**Work to be completed:** Each entry below has to be written out again without any change.

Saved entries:
--- START ---
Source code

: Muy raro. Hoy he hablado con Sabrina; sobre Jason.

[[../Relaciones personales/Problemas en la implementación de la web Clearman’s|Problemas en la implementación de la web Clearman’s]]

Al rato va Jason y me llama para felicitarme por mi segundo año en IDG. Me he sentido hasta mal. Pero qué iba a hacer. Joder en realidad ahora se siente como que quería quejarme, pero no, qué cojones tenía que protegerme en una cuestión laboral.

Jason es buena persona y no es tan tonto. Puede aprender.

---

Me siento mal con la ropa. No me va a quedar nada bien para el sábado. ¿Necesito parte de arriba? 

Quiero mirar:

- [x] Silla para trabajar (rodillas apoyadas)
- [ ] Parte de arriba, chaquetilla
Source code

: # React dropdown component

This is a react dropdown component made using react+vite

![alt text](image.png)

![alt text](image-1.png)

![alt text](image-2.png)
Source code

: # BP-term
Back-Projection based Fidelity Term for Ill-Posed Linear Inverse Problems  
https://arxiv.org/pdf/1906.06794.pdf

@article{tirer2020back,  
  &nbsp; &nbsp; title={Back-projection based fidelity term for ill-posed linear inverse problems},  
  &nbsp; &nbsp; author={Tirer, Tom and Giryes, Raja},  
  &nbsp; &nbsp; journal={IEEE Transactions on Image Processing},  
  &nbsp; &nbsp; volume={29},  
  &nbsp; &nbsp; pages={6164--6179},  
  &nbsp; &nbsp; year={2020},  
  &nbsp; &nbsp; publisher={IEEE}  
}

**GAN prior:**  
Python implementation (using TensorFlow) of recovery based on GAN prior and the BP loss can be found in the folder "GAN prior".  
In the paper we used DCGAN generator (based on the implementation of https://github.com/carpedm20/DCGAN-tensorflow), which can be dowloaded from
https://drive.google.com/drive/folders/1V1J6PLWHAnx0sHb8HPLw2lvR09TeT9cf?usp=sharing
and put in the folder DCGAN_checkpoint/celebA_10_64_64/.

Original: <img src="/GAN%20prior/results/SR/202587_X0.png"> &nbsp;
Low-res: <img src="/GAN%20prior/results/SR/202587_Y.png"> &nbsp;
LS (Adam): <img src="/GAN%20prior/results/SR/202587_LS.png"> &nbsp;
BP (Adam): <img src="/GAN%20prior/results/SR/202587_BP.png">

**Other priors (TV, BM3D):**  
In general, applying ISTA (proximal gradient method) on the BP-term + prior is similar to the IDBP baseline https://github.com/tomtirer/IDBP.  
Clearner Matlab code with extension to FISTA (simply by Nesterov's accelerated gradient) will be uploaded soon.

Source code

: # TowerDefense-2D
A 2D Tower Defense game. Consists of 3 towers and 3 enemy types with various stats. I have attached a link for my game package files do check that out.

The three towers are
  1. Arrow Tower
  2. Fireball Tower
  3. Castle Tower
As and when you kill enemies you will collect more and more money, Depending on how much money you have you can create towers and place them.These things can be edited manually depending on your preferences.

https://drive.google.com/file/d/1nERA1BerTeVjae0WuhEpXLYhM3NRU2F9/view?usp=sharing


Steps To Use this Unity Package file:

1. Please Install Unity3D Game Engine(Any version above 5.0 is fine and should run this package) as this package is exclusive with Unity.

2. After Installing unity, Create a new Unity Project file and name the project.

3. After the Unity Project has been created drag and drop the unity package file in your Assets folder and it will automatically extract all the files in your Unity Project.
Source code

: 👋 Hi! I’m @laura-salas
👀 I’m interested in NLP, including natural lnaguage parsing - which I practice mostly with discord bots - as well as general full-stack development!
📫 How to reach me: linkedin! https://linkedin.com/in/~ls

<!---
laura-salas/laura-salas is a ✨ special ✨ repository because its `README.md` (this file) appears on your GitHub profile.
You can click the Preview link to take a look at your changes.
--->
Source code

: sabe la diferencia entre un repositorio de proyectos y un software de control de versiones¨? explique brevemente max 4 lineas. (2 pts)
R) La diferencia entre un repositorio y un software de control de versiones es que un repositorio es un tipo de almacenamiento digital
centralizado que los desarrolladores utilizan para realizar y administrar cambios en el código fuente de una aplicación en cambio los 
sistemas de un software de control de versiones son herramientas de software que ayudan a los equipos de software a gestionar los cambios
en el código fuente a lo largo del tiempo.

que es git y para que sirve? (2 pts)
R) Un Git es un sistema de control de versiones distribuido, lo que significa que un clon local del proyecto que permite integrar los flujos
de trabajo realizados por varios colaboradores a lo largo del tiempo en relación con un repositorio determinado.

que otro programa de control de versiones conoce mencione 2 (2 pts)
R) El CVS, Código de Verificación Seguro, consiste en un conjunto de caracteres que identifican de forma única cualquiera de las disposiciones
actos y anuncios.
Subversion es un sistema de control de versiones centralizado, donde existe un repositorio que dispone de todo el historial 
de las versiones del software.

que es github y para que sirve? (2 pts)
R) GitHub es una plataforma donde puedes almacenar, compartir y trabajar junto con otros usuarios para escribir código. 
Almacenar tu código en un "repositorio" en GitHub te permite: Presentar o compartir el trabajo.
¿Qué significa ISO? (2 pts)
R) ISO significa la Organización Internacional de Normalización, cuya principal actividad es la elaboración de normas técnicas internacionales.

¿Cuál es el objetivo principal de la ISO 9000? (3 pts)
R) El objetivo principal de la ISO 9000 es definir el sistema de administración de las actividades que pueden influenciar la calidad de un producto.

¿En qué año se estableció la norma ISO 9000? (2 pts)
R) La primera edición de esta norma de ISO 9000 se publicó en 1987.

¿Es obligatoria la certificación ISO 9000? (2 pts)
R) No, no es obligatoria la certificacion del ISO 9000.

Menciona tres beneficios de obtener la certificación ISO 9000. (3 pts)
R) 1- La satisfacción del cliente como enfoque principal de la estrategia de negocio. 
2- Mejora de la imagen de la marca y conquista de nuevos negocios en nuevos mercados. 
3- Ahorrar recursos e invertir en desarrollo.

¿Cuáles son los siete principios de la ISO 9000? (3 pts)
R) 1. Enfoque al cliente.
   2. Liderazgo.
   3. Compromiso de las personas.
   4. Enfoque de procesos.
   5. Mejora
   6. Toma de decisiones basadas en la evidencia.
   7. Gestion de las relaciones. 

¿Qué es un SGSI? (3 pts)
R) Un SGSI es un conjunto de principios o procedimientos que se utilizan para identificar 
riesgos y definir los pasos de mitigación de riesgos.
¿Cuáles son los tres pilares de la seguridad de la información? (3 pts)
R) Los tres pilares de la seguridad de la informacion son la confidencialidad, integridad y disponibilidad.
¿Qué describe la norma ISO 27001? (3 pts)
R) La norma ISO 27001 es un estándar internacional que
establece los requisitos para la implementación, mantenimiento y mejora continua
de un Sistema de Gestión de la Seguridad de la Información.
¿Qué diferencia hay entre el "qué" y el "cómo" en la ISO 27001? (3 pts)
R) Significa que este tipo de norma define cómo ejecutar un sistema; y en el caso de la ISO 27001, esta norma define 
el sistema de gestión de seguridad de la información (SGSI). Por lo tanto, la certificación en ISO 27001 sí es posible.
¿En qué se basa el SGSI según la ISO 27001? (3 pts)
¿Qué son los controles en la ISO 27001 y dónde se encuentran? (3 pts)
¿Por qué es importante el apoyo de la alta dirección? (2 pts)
--- END ---
**Problem solution:**
Source code

: Muy raro. Hoy he hablado con Sabrina; sobre Jason.

[[../Relaciones personales/Problemas en la implementación de la web Clearman’s|Problemas en la implementación de la web Clearman’s]]

Al rato va Jason y me llama para felicitarme por mi segundo año en IDG. Me he sentido hasta mal. Pero qué iba a hacer. Joder en realidad ahora se siente como que quería quejarme, pero no, qué cojones tenía que protegerme en una cuestión laboral.

Jason es buena persona y no es tan tonto. Puede aprender.

---

Me siento mal con la ropa. No me va a quedar nada bien para el sábado. ¿Necesito parte de arriba? 

Quiero mirar:

- [x] Silla para trabajar (rodillas apoyadas)
- [ ] Parte de arriba, chaquetilla
Source code

: # React dropdown component

This is a react dropdown component made using react+vite

![alt text](image.png)

![alt text](image-1.png)

![alt text](image-2.png)
Source code

: # BP-term
Back-Projection based Fidelity Term for Ill-Posed Linear Inverse Problems  
https://arxiv.org/pdf/1906.06794.pdf

@article{tirer2020back,  
  &nbsp; &nbsp; title={Back-projection based fidelity term for ill-posed linear inverse problems},  
  &nbsp; &nbsp; author={Tirer, Tom and Giryes, Raja},  
  &nbsp; &nbsp; journal={IEEE Transactions on Image Processing},  
  &nbsp; &nbsp; volume={29},  
  &nbsp; &nbsp; pages={6164--6179},  
  &nbsp; &nbsp; year={2020},  
  &nbsp; &nbsp; publisher={IEEE}  
}

**GAN prior:**  
Python implementation (using TensorFlow) of recovery based on GAN prior and the BP loss can be found in the folder "GAN prior".  
In the paper we used DCGAN generator (based on the implementation of https://github.com/carpedm20/DCGAN-tensorflow), which can be dowloaded from
https://drive.google.com/drive/folders/1V1J6PLWHAnx0sHb8HPLw2lvR09TeT9cf?usp=sharing
and put in the folder DCGAN_checkpoint/celebA_10_64_64/.

Original: <img src="/GAN%20prior/results/SR/202587_X0.png"> &nbsp;
Low-res: <img src="/GAN%20prior/results/SR/202587_Y.png"> &nbsp;
LS (Adam): <img src="/GAN%20prior/results/SR/202587_LS.png"> &nbsp;
BP (Adam): <img src="/GAN%20prior/results/SR/202587_BP.png">

**Other priors (TV, BM3D):**  
In general, applying ISTA (proximal gradient method) on the BP-term + prior is similar to the IDBP baseline https://github.com/tomtirer/IDBP.  
Clearner Matlab code with extension to FISTA (simply by Nesterov's accelerated gradient) will be uploaded soon.

Source code

: # TowerDefense-2D
A 2D Tower Defense game. Consists of 3 towers and 3 enemy types with various stats. I have attached a link for my game package files do check that out.

The three towers are
  1. Arrow Tower
  2. Fireball Tower
  3. Castle Tower
As and when you kill enemies you will collect more and more money, Depending on how much money you have you can create towers and place them.These things can be edited manually depending on your preferences.

https://drive.google.com/file/d/1nERA1BerTeVjae0WuhEpXLYhM3NRU2F9/view?usp=sharing


Steps To Use this Unity Package file:

1. Please Install Unity3D Game Engine(Any version above 5.0 is fine and should run this package) as this package is exclusive with Unity.

2. After Installing unity, Create a new Unity Project file and name the project.

3. After the Unity Project has been created drag and drop the unity package file in your Assets folder and it will automatically extract all the files in your Unity Project.
Source code

: 👋 Hi! I’m @laura-salas
👀 I’m interested in NLP, including natural lnaguage parsing - which I practice mostly with discord bots - as well as general full-stack development!
📫 How to reach me: linkedin! https://linkedin.com/in/~ls

<!---
laura-salas/laura-salas is a ✨ special ✨ repository because its `README.md` (this file) appears on your GitHub profile.
You can click the Preview link to take a look at your changes.
--->
Source code

: sabe la diferencia entre un repositorio de proyectos y un software de control de versiones¨? explique brevemente max 4 lineas. (2 pts)
R) La diferencia entre un repositorio y un software de control de versiones es que un repositorio es un tipo de almacenamiento digital
centralizado que los desarrolladores utilizan para realizar y administrar cambios en el código fuente de una aplicación en cambio los 
sistemas de un software de control de versiones son herramientas de software que ayudan a los equipos de software a gestionar los cambios
en el código fuente a lo largo del tiempo.

que es git y para que sirve? (2 pts)
R) Un Git es un sistema de control de versiones distribuido, lo que significa que un clon local del proyecto que permite integrar los flujos
de trabajo realizados por varios colaboradores a lo largo del tiempo en relación con un repositorio determinado.

que otro programa de control de versiones conoce mencione 2 (2 pts)
R) El CVS, Código de Verificación Seguro, consiste en un conjunto de caracteres que identifican de forma única cualquiera de las disposiciones
actos y anuncios.
Subversion es un sistema de control de versiones centralizado, donde existe un repositorio que dispone de todo el historial 
de las versiones del software.

que es github y para que sirve? (2 pts)
R) GitHub es una plataforma donde puedes almacenar, compartir y trabajar junto con otros usuarios para escribir código. 
Almacenar tu código en un "repositorio" en GitHub te permite: Presentar o compartir el trabajo.
¿Qué significa ISO? (2 pts)
R) ISO significa la Organización Internacional de Normalización, cuya principal actividad es la elaboración de normas técnicas internacionales.

¿Cuál es el objetivo principal de la ISO 9000? (3 pts)
R) El objetivo principal de la ISO 9000 es definir el sistema de administración de las actividades que pueden influenciar la calidad de un producto.

¿En qué año se estableció la norma ISO 9000? (2 pts)
R) La primera edición de esta norma de ISO 9000 se publicó en 1987.

¿Es obligatoria la certificación ISO 9000? (2 pts)
R) No, no es obligatoria la certificacion del ISO 9000.

Menciona tres beneficios de obtener la certificación ISO 9000. (3 pts)
R) 1- La satisfacción del cliente como enfoque principal de la estrategia de negocio. 
2- Mejora de la imagen de la marca y conquista de nuevos negocios en nuevos mercados. 
3- Ahorrar recursos e invertir en desarrollo.

¿Cuáles son los siete principios de la ISO 9000? (3 pts)
R) 1. Enfoque al cliente.
   2. Liderazgo.
   3. Compromiso de las personas.
   4. Enfoque de procesos.
   5. Mejora
   6. Toma de decisiones basadas en la evidencia.
   7. Gestion de las relaciones. 

¿Qué es un SGSI? (3 pts)
R) Un SGSI es un conjunto de principios o procedimientos que se utilizan para identificar 
riesgos y definir los pasos de mitigación de riesgos.
¿Cuáles son los tres pilares de la seguridad de la información? (3 pts)
R) Los tres pilares de la seguridad de la informacion son la confidencialidad, integridad y disponibilidad.
¿Qué describe la norma ISO 27001? (3 pts)
R) La norma ISO 27001 es un estándar internacional que
establece los requisitos para la implementación, mantenimiento y mejora continua
de un Sistema de Gestión de la Seguridad de la Información.
¿Qué diferencia hay entre el "qué" y el "cómo" en la ISO 27001? (3 pts)
R) Significa que este tipo de norma define cómo ejecutar un sistema; y en el caso de la ISO 27001, esta norma define 
el sistema de gestión de seguridad de la información (SGSI). Por lo tanto, la certificación en ISO 27001 sí es posible.
¿En qué se basa el SGSI según la ISO 27001? (3 pts)
¿Qué son los controles en la ISO 27001 y dónde se encuentran? (3 pts)
¿Por qué es importante el apoyo de la alta dirección? (2 pts)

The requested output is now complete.